Work instruction:
Please state how many lines in the records that follow include "emph", with no other output.
##############################
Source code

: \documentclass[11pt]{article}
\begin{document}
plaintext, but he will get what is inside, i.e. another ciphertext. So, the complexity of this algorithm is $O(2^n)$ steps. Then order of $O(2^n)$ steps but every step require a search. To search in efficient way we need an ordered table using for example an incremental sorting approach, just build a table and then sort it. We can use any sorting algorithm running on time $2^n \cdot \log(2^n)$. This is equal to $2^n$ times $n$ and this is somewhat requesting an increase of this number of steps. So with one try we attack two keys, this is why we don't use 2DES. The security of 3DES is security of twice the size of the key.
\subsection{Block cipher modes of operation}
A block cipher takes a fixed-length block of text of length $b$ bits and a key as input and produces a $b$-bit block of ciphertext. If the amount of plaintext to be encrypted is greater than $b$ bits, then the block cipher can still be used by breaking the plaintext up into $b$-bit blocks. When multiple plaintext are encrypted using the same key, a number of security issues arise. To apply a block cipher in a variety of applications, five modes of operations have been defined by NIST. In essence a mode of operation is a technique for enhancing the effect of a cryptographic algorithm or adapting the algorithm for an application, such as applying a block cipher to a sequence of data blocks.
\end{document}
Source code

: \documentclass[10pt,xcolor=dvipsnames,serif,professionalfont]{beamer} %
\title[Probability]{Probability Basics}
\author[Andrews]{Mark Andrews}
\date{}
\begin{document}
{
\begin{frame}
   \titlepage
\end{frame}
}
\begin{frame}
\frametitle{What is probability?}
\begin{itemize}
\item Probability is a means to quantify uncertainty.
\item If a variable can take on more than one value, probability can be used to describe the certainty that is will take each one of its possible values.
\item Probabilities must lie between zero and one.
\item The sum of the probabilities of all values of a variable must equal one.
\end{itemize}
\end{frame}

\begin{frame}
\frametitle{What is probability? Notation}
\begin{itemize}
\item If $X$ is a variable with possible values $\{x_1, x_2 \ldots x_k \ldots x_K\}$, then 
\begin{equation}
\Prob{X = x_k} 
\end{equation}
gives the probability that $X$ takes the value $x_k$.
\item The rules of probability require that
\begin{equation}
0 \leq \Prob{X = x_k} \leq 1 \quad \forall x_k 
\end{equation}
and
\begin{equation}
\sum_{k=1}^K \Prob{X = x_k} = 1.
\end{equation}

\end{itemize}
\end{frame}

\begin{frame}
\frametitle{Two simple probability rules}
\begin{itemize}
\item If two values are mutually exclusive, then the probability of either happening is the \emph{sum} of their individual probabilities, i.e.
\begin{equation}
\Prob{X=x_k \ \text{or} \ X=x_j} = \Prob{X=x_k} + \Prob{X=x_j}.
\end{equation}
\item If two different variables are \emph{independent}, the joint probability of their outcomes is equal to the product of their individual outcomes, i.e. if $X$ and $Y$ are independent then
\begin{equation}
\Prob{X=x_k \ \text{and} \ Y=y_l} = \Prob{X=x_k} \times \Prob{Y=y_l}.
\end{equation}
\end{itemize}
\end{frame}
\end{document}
##############################
Solution to the exercise:
2